Pastor recuerda a los diputados que su misión es «mejorar la vida de los ciudadanos»

El Salón de Plenos del Congreso cerró al mediodía sus puertas sin saber, ni siquiera de manera aproximada, cuándo volverá a acoger un nuevo debate parlamentario ni quiénes serán los dueños de sus 350 escaños. Con la emoción en el ambiente, la presidenta del Congreso, Ana Pastor, quiso dirigir unas palabras de balance y despedida a sus señorías, al término de la votación que puso fin al último pleno de la legislatura.

La tercera autoridad del Estado robó poco tiempo a sus señorías. Pero el suficiente para recordarles sin ambages cuál es la principal misión del Parlamento «intentar mejorar la vida de los ciudadanos». Una llamada al entendimiento y a dejar fuera el partidismo que ha convertido a la legislatura que ahora agoniza en la más improductiva de la democracia.

La exministra ha reconocido los «momentos duros» vividos entre las paredes del Salón de Plenos en los últimos tres años. La tensión, la crispación y el enfrentamiento han marcado los debates políticos de esta legislatura, salpicando demasiadas sesiones de tonos faltones, palabras gruesas y descalificativos que Pastor ha tenido que moderar. Y aunque la todavía presidenta ha preferido quedarse con lo positivo y destacar que el «afecto» ha dominado la «confrontación dialéctica», ha pedido un mayor esfuerzo de cara al futuro en la demostración del «respeto que todos nos debemos».

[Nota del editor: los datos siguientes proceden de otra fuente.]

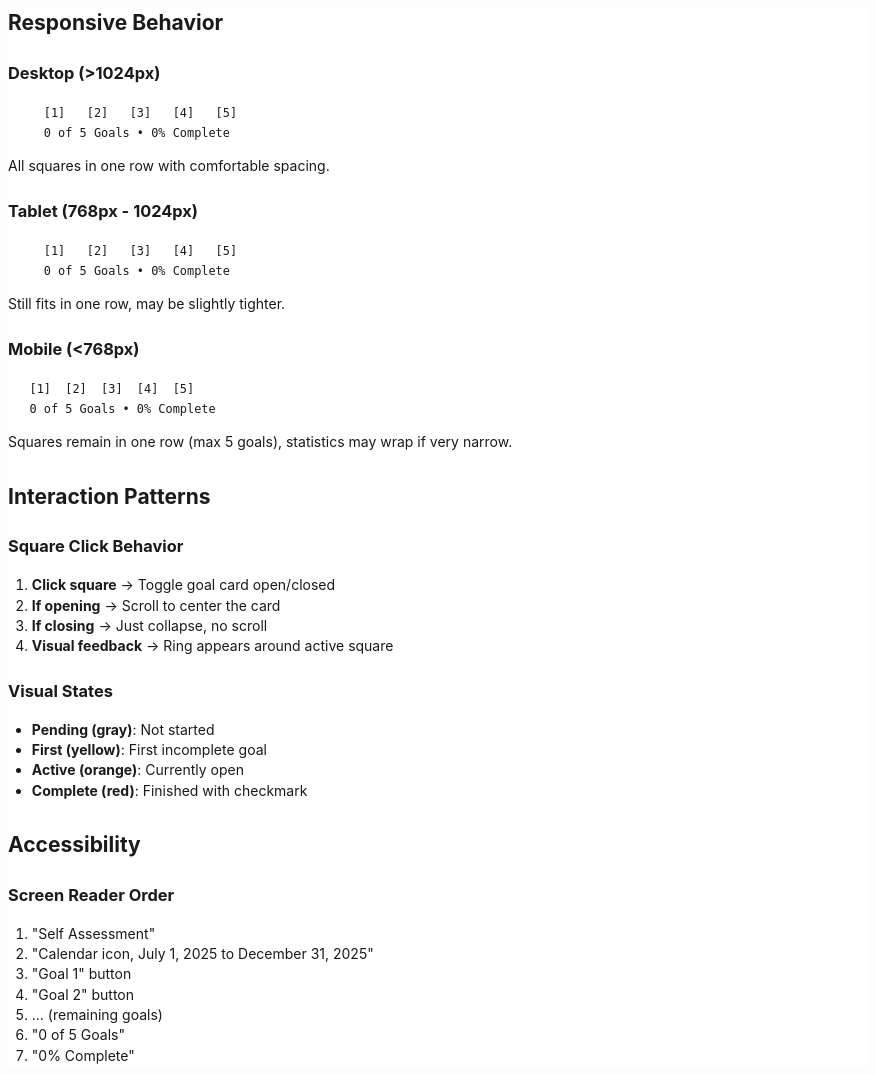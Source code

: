 ## Responsive Behavior

### Desktop (>1024px)

```
     [1]   [2]   [3]   [4]   [5]
     0 of 5 Goals • 0% Complete
```

All squares in one row with comfortable spacing.

### Tablet (768px - 1024px)

```
     [1]   [2]   [3]   [4]   [5]
     0 of 5 Goals • 0% Complete
```

Still fits in one row, may be slightly tighter.

### Mobile (<768px)

```
   [1]  [2]  [3]  [4]  [5]
   0 of 5 Goals • 0% Complete
```

Squares remain in one row (max 5 goals), statistics may wrap if very narrow.

## Interaction Patterns

### Square Click Behavior

1. **Click square** → Toggle goal card open/closed
2. **If opening** → Scroll to center the card
3. **If closing** → Just collapse, no scroll
4. **Visual feedback** → Ring appears around active square

### Visual States

- **Pending (gray)**: Not started
- **First (yellow)**: First incomplete goal
- **Active (orange)**: Currently open
- **Complete (red)**: Finished with checkmark

## Accessibility

### Screen Reader Order

1. "Self Assessment"
2. "Calendar icon, July 1, 2025 to December 31, 2025"
3. "Goal 1" button
4. "Goal 2" button
5. ... (remaining goals)
6. "0 of 5 Goals"
7. "0% Complete"
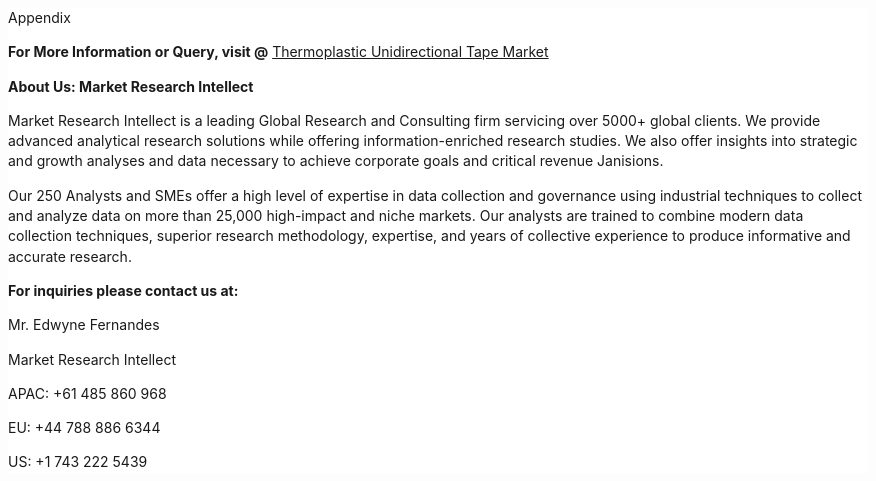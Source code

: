 Appendix</span></em></p><p><span class="font-[700]"><strong>For More Information or Query, visit&nbsp;@</strong>&nbsp;</span><span class="font-[700]"><a href="https://www.marketresearchintellect.com/product/global-thermoplastic-unidirectional-tape-market-size-and-forecast/?utm_source=Linkedin&utm_medium=808" target="_blank" data-tracking-control-name="article-ssr-frontend-pulse_little-text-block" data-tracking-will-navigate="" data-test-link="">Thermoplastic Unidirectional Tape Market</a></span></p><p><strong><span class="font-[700]">About Us: Market Research Intellect</span></strong></p><p><span class="">Market Research Intellect is a leading Global Research and Consulting firm servicing over 5000+ global clients. We provide advanced analytical research solutions while offering information-enriched research studies.&nbsp;</span>We also offer insights into strategic and growth analyses and data necessary to achieve corporate goals and critical revenue Janisions.</p><p><span class="">Our 250 Analysts and SMEs offer a high level of expertise in data collection and governance using industrial techniques to collect and analyze data on more than 25,000 high-impact and niche markets. Our analysts are trained to combine modern data collection techniques, superior research methodology, expertise, and years of collective experience to produce informative and accurate research.</span></p><p><strong>For inquiries please contact us at:</strong></p><p>Mr. Edwyne Fernandes</p><p>Market Research Intellect</p><p>APAC: +61 485 860 968</p><p>EU: +44 788 886 6344</p><p>US: +1 743 222 5439</p>
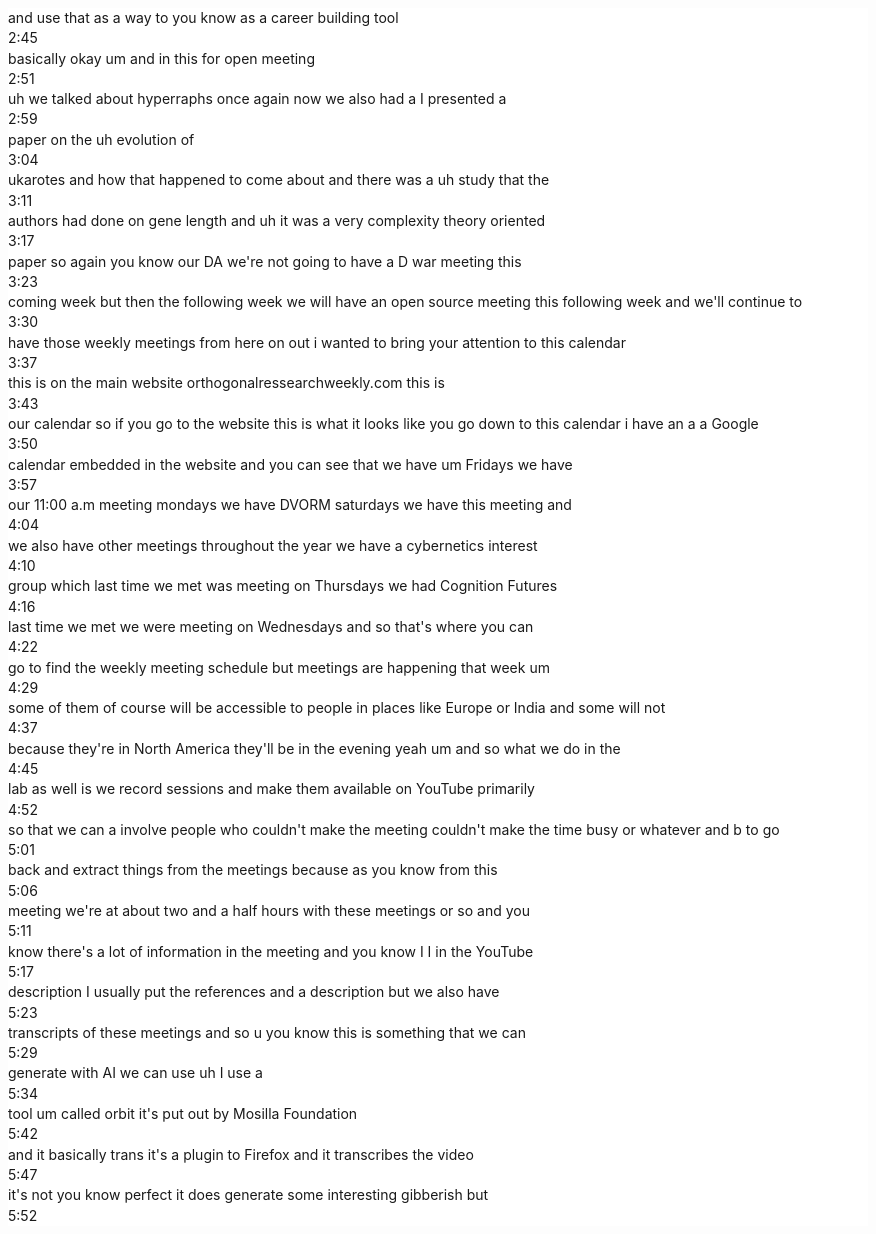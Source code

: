 and use that as a way to you know as a career building tool     
2:45     
basically okay um and in this for open meeting     
2:51     
uh we talked about hyperraphs once again now we also had a I presented a     
2:59     
paper on the uh evolution of     
3:04     
ukarotes and how that happened to come about and there was a uh study that the     
3:11     
authors had done on gene length and uh it was a very complexity theory oriented     
3:17     
paper so again you know our DA we're not going to have a D war meeting this     
3:23     
coming week but then the following week we will have an open source meeting this following week and we'll continue to     
3:30     
have those weekly meetings from here on out i wanted to bring your attention to this calendar     
3:37     
this is on the main website orthogonalressearchweekly.com this is     
3:43     
our calendar so if you go to the website this is what it looks like you go down to this calendar i have an a a Google     
3:50     
calendar embedded in the website and you can see that we have um Fridays we have     
3:57     
our 11:00 a.m meeting mondays we have DVORM saturdays we have this meeting and     
4:04     
we also have other meetings throughout the year we have a cybernetics interest     
4:10     
group which last time we met was meeting on Thursdays we had Cognition Futures     
4:16     
last time we met we were meeting on Wednesdays and so that's where you can     
4:22     
go to find the weekly meeting schedule but meetings are happening that week um     
4:29     
some of them of course will be accessible to people in places like Europe or India and some will not     
4:37     
because they're in North America they'll be in the evening yeah um and so what we do in the     
4:45     
lab as well is we record sessions and make them available on YouTube primarily     
4:52     
so that we can a involve people who couldn't make the meeting couldn't make the time busy or whatever and b to go     
5:01     
back and extract things from the meetings because as you know from this     
5:06     
meeting we're at about two and a half hours with these meetings or so and you     
5:11     
know there's a lot of information in the meeting and you know I I in the YouTube     
5:17     
description I usually put the references and a description but we also have     
5:23     
transcripts of these meetings and so u you know this is something that we can     
5:29     
generate with AI we can use uh I use a     
5:34     
tool um called orbit it's put out by Mosilla Foundation     
5:42     
and it basically trans it's a plugin to Firefox and it transcribes the video     
5:47     
it's not you know perfect it does generate some interesting gibberish but     
5:52     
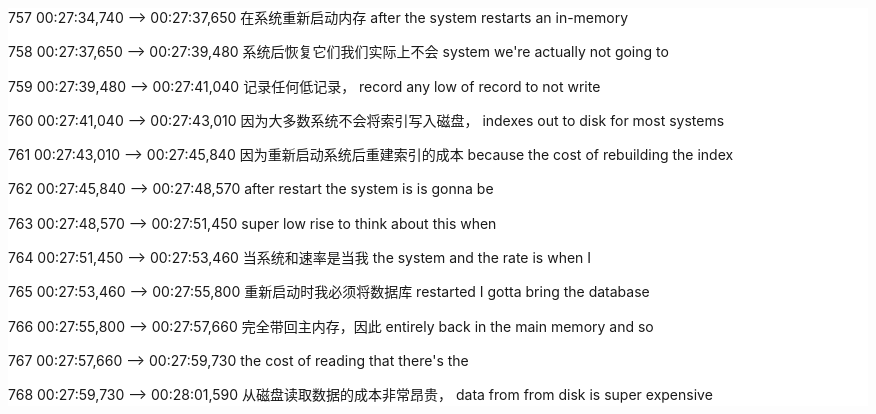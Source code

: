 757
00:27:34,740 --> 00:27:37,650
在系统重新启动内存
after the system restarts an in-memory

758
00:27:37,650 --> 00:27:39,480
系统后恢复它们我们实际上不会
system we're actually not going to

759
00:27:39,480 --> 00:27:41,040
记录任何低记录，
record any low of record to not write

760
00:27:41,040 --> 00:27:43,010
因为大多数系统不会将索引写入磁盘，
indexes out to disk for most systems

761
00:27:43,010 --> 00:27:45,840
因为重新启动系统后重建索引的成本
because the cost of rebuilding the index

762
00:27:45,840 --> 00:27:48,570
after restart the system is is gonna be

763
00:27:48,570 --> 00:27:51,450
super low rise to think about this when

764
00:27:51,450 --> 00:27:53,460
当系统和速率是当我
the system and the rate is when I

765
00:27:53,460 --> 00:27:55,800
重新启动时我必须将数据库
restarted I gotta bring the database

766
00:27:55,800 --> 00:27:57,660
完全带回主内存，因此
entirely back in the main memory and so

767
00:27:57,660 --> 00:27:59,730
the cost of reading that there's the

768
00:27:59,730 --> 00:28:01,590
从磁盘读取数据的成本非常昂贵，
data from from disk is super expensive

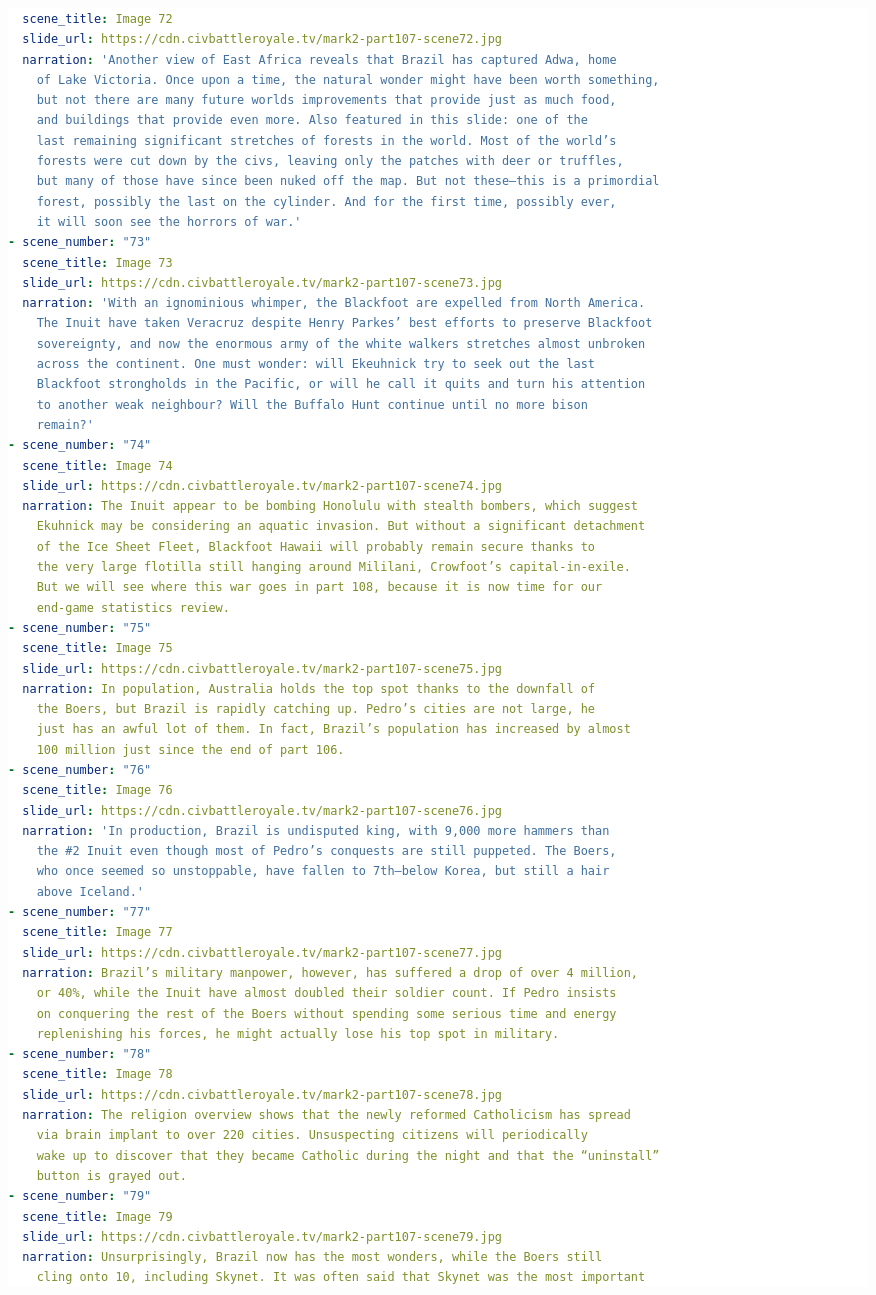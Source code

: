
 ```yaml
  scene_title: Image 72
  slide_url: https://cdn.civbattleroyale.tv/mark2-part107-scene72.jpg
  narration: 'Another view of East Africa reveals that Brazil has captured Adwa, home
    of Lake Victoria. Once upon a time, the natural wonder might have been worth something,
    but not there are many future worlds improvements that provide just as much food,
    and buildings that provide even more. Also featured in this slide: one of the
    last remaining significant stretches of forests in the world. Most of the world’s
    forests were cut down by the civs, leaving only the patches with deer or truffles,
    but many of those have since been nuked off the map. But not these—this is a primordial
    forest, possibly the last on the cylinder. And for the first time, possibly ever,
    it will soon see the horrors of war.'
- scene_number: "73"
  scene_title: Image 73
  slide_url: https://cdn.civbattleroyale.tv/mark2-part107-scene73.jpg
  narration: 'With an ignominious whimper, the Blackfoot are expelled from North America.
    The Inuit have taken Veracruz despite Henry Parkes’ best efforts to preserve Blackfoot
    sovereignty, and now the enormous army of the white walkers stretches almost unbroken
    across the continent. One must wonder: will Ekeuhnick try to seek out the last
    Blackfoot strongholds in the Pacific, or will he call it quits and turn his attention
    to another weak neighbour? Will the Buffalo Hunt continue until no more bison
    remain?'
- scene_number: "74"
  scene_title: Image 74
  slide_url: https://cdn.civbattleroyale.tv/mark2-part107-scene74.jpg
  narration: The Inuit appear to be bombing Honolulu with stealth bombers, which suggest
    Ekuhnick may be considering an aquatic invasion. But without a significant detachment
    of the Ice Sheet Fleet, Blackfoot Hawaii will probably remain secure thanks to
    the very large flotilla still hanging around Mililani, Crowfoot’s capital-in-exile.
    But we will see where this war goes in part 108, because it is now time for our
    end-game statistics review.
- scene_number: "75"
  scene_title: Image 75
  slide_url: https://cdn.civbattleroyale.tv/mark2-part107-scene75.jpg
  narration: In population, Australia holds the top spot thanks to the downfall of
    the Boers, but Brazil is rapidly catching up. Pedro’s cities are not large, he
    just has an awful lot of them. In fact, Brazil’s population has increased by almost
    100 million just since the end of part 106.
- scene_number: "76"
  scene_title: Image 76
  slide_url: https://cdn.civbattleroyale.tv/mark2-part107-scene76.jpg
  narration: 'In production, Brazil is undisputed king, with 9,000 more hammers than
    the #2 Inuit even though most of Pedro’s conquests are still puppeted. The Boers,
    who once seemed so unstoppable, have fallen to 7th—below Korea, but still a hair
    above Iceland.'
- scene_number: "77"
  scene_title: Image 77
  slide_url: https://cdn.civbattleroyale.tv/mark2-part107-scene77.jpg
  narration: Brazil’s military manpower, however, has suffered a drop of over 4 million,
    or 40%, while the Inuit have almost doubled their soldier count. If Pedro insists
    on conquering the rest of the Boers without spending some serious time and energy
    replenishing his forces, he might actually lose his top spot in military.
- scene_number: "78"
  scene_title: Image 78
  slide_url: https://cdn.civbattleroyale.tv/mark2-part107-scene78.jpg
  narration: The religion overview shows that the newly reformed Catholicism has spread
    via brain implant to over 220 cities. Unsuspecting citizens will periodically
    wake up to discover that they became Catholic during the night and that the “uninstall”
    button is grayed out.
- scene_number: "79"
  scene_title: Image 79
  slide_url: https://cdn.civbattleroyale.tv/mark2-part107-scene79.jpg
  narration: Unsurprisingly, Brazil now has the most wonders, while the Boers still
    cling onto 10, including Skynet. It was often said that Skynet was the most important
```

Pastor, feminista de las que no necesitan portar una camiseta, ha incluido en su discurso un alegato a favor de la igualdad ante la cercanía del próximo 8 de marzo. Así, ha recordado cómo el cuadro de Asterio Mañanós que cuelga en su despacho y que fue pintada en 1908 muestra un Salón de Plenos con mujeres sentadas solo en la tribuna de invitados. «Hoy aquí hay muchas mujeres y me enorgullece ser una de ellas», ha subrayado con la emoción asomando ya en el tono.

La política popular, que querría repetir como cabeza de lista por Pontevedra, se ha despedido rescatando una frase de uno de los padres de la Constitución, Gregorio Peces Barba, que ha terminado por entrecortarle las palabras. «Se puede pensar sin temor a equivocarnos, a equivocarme, que valió la pena por ustedes, por España y por los españoles». Todos los grupos políticos han querido elogiar a la que quiso ser «la presidenta de todos» con un sonoro aplauso.